The largest-ever medical records-based study of adverse events suffered by hospitalized patients in the US, is published in the July 12 issue of JAMA, reported a significant reduction in the rate of adverse events over the past decade. The study findings are promising for patient safety and the effectiveness of hospital patient safety initiatives.

In this study, the unidentified medical records of 244,542 patients in 3,156 US hospitals over 10 years were examined. The researchers used the Medicare Patient Safety Monitoring System (MPSMS), a surveillance system administered by the Agency for Healthcare Research and Quality (AHRQ) designed to assess 21 in-hospital side effects in patients with the primary condition acute myocardial infarction (heart attack). heart failure, pneumonia, major surgical procedures, and all other conditions. The relative risk was adjusted for the patient’s age, gender, race, ethnicity, specific comorbidities, and the characteristics of each hospital.

The investigators reported that the rate of adverse events decreased significantly between 2010 and 2019 in patients treated for acute myocardial infarction, heart failure, pneumonia, and major surgical procedures. Some of the recorded side effects include drug side effects, hospital-acquired infections, procedural complications, pressure sores and falls.
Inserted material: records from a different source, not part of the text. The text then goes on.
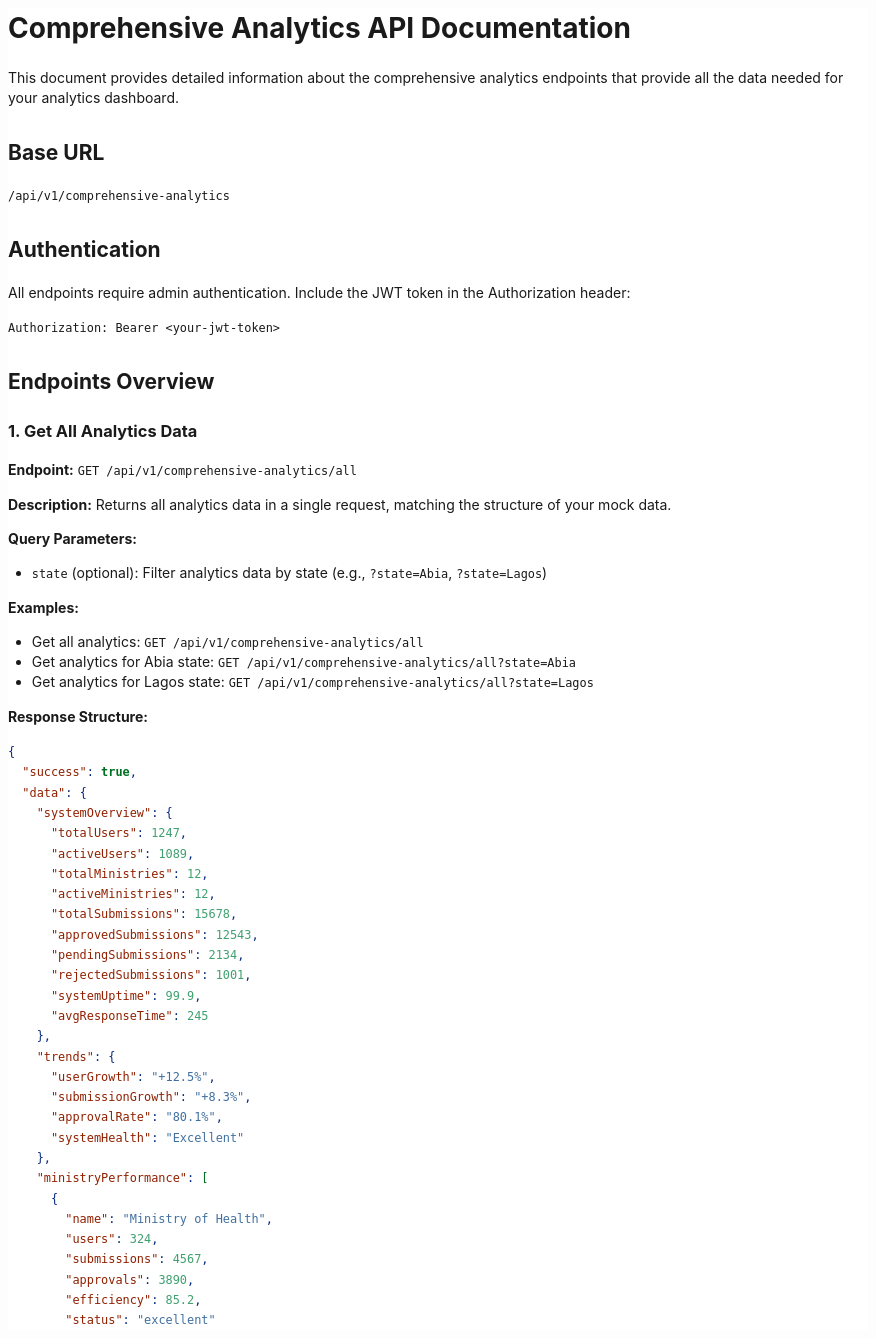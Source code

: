 # Comprehensive Analytics API Documentation

This document provides detailed information about the comprehensive analytics endpoints that provide all the data needed for your analytics dashboard.

## Base URL
```
/api/v1/comprehensive-analytics
```

## Authentication
All endpoints require admin authentication. Include the JWT token in the Authorization header:
```
Authorization: Bearer <your-jwt-token>
```

## Endpoints Overview

### 1. Get All Analytics Data
**Endpoint:** `GET /api/v1/comprehensive-analytics/all`

**Description:** Returns all analytics data in a single request, matching the structure of your mock data.

**Query Parameters:**
- `state` (optional): Filter analytics data by state (e.g., `?state=Abia`, `?state=Lagos`)

**Examples:**
- Get all analytics: `GET /api/v1/comprehensive-analytics/all`
- Get analytics for Abia state: `GET /api/v1/comprehensive-analytics/all?state=Abia`
- Get analytics for Lagos state: `GET /api/v1/comprehensive-analytics/all?state=Lagos`

**Response Structure:**
```json
{
  "success": true,
  "data": {
    "systemOverview": {
      "totalUsers": 1247,
      "activeUsers": 1089,
      "totalMinistries": 12,
      "activeMinistries": 12,
      "totalSubmissions": 15678,
      "approvedSubmissions": 12543,
      "pendingSubmissions": 2134,
      "rejectedSubmissions": 1001,
      "systemUptime": 99.9,
      "avgResponseTime": 245
    },
    "trends": {
      "userGrowth": "+12.5%",
      "submissionGrowth": "+8.3%",
      "approvalRate": "80.1%",
      "systemHealth": "Excellent"
    },
    "ministryPerformance": [
      {
        "name": "Ministry of Health",
        "users": 324,
        "submissions": 4567,
        "approvals": 3890,
        "efficiency": 85.2,
        "status": "excellent"
```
“Our study is the largest and most comprehensive assessment of adverse events in hospitalized patients in the US based on a detailed analysis of conflicting medical records with billing data, which can be misleading,” said co-author Dr. Mark Metersky, professor of medicine at UConn School of Medicine and head of the Division of Pulmonary, Critical Care and Sleep Medicine at UConn Health. “There have been improvements in patient safety in US hospitals over the 10 years we studied. Our data suggest that the major safety improvement efforts being made by our country and our hospitals appear to be paying off.”
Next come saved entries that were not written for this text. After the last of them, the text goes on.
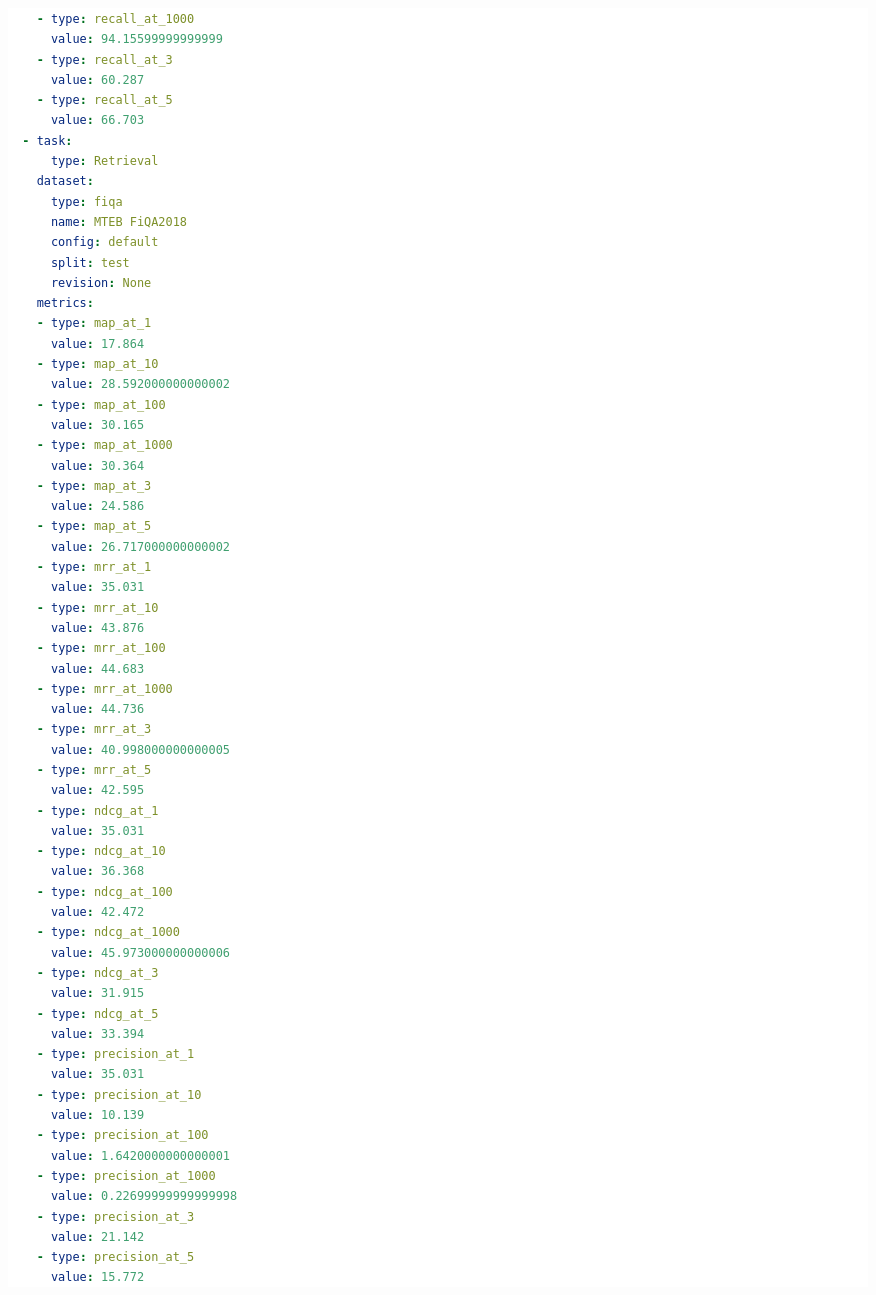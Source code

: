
 ```yaml
    - type: recall_at_1000
      value: 94.15599999999999
    - type: recall_at_3
      value: 60.287
    - type: recall_at_5
      value: 66.703
  - task:
      type: Retrieval
    dataset:
      type: fiqa
      name: MTEB FiQA2018
      config: default
      split: test
      revision: None
    metrics:
    - type: map_at_1
      value: 17.864
    - type: map_at_10
      value: 28.592000000000002
    - type: map_at_100
      value: 30.165
    - type: map_at_1000
      value: 30.364
    - type: map_at_3
      value: 24.586
    - type: map_at_5
      value: 26.717000000000002
    - type: mrr_at_1
      value: 35.031
    - type: mrr_at_10
      value: 43.876
    - type: mrr_at_100
      value: 44.683
    - type: mrr_at_1000
      value: 44.736
    - type: mrr_at_3
      value: 40.998000000000005
    - type: mrr_at_5
      value: 42.595
    - type: ndcg_at_1
      value: 35.031
    - type: ndcg_at_10
      value: 36.368
    - type: ndcg_at_100
      value: 42.472
    - type: ndcg_at_1000
      value: 45.973000000000006
    - type: ndcg_at_3
      value: 31.915
    - type: ndcg_at_5
      value: 33.394
    - type: precision_at_1
      value: 35.031
    - type: precision_at_10
      value: 10.139
    - type: precision_at_100
      value: 1.6420000000000001
    - type: precision_at_1000
      value: 0.22699999999999998
    - type: precision_at_3
      value: 21.142
    - type: precision_at_5
      value: 15.772
```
The investigators evaluated in-hospital trends in the number of adverse events per 1,000 hospitalizations. For example, side effects among patients who had a heart attack decreased significantly over a decade from 218 in 2010 to 139 per 1,000 patients discharged in 2019; in heart failure patients, side effects fell from 168 to 116; in pneumonia patients from 195 to 119; and in major surgery patients, from 204 to 130. However, for those with other conditions no change was observed in the number of adverse events over the same time period; however, reductions were seen in these first four and fifth groups also when comorbidities and other factors, such as patient age, were taken into account.
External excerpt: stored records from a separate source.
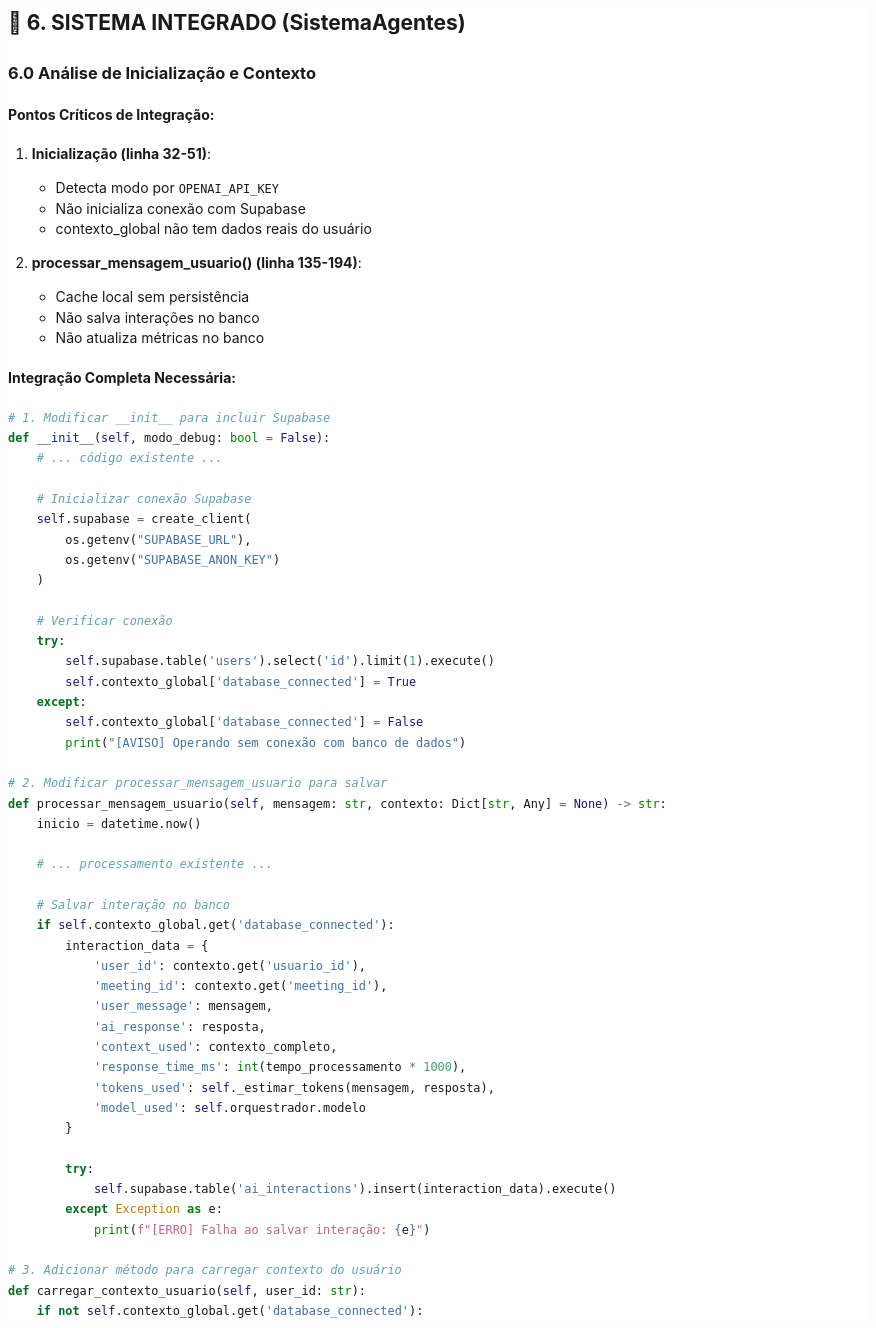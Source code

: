 ## 🎯 6. SISTEMA INTEGRADO (SistemaAgentes)

### 6.0 Análise de Inicialização e Contexto

#### Pontos Críticos de Integração:

1. **Inicialização (linha 32-51)**:
   - Detecta modo por `OPENAI_API_KEY`
   - Não inicializa conexão com Supabase
   - contexto_global não tem dados reais do usuário

2. **processar_mensagem_usuario() (linha 135-194)**:
   - Cache local sem persistência
   - Não salva interações no banco
   - Não atualiza métricas no banco

#### Integração Completa Necessária:

```python
# 1. Modificar __init__ para incluir Supabase
def __init__(self, modo_debug: bool = False):
    # ... código existente ...
    
    # Inicializar conexão Supabase
    self.supabase = create_client(
        os.getenv("SUPABASE_URL"),
        os.getenv("SUPABASE_ANON_KEY")
    )
    
    # Verificar conexão
    try:
        self.supabase.table('users').select('id').limit(1).execute()
        self.contexto_global['database_connected'] = True
    except:
        self.contexto_global['database_connected'] = False
        print("[AVISO] Operando sem conexão com banco de dados")

# 2. Modificar processar_mensagem_usuario para salvar
def processar_mensagem_usuario(self, mensagem: str, contexto: Dict[str, Any] = None) -> str:
    inicio = datetime.now()
    
    # ... processamento existente ...
    
    # Salvar interação no banco
    if self.contexto_global.get('database_connected'):
        interaction_data = {
            'user_id': contexto.get('usuario_id'),
            'meeting_id': contexto.get('meeting_id'),
            'user_message': mensagem,
            'ai_response': resposta,
            'context_used': contexto_completo,
            'response_time_ms': int(tempo_processamento * 1000),
            'tokens_used': self._estimar_tokens(mensagem, resposta),
            'model_used': self.orquestrador.modelo
        }
        
        try:
            self.supabase.table('ai_interactions').insert(interaction_data).execute()
        except Exception as e:
            print(f"[ERRO] Falha ao salvar interação: {e}")

# 3. Adicionar método para carregar contexto do usuário
def carregar_contexto_usuario(self, user_id: str):
    if not self.contexto_global.get('database_connected'):
```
Interestingly, the investigators observed a greater increase in the rate of adverse events in the older than the younger patients, and there were some marked differences in risk by patient’s race, ethnicity, gender or region of treatment in the US. All groups saw similar reductions. However, patients who experienced adverse events during the study period had significantly higher mortality rates and longer hospital stays than those who did not experience side effects.

The study was funded by AHRQ and the Centers for Medicare and Medicaid Services (CMS). At AHRQ, the collaborative research work was led by Noel Eldridge, who was the first author of the paper. Metersky from UConn is the clinical lead for MPSMS and a co-author with collaborative researchers from Yale, CMS, Federal ONC, Harvard, and others.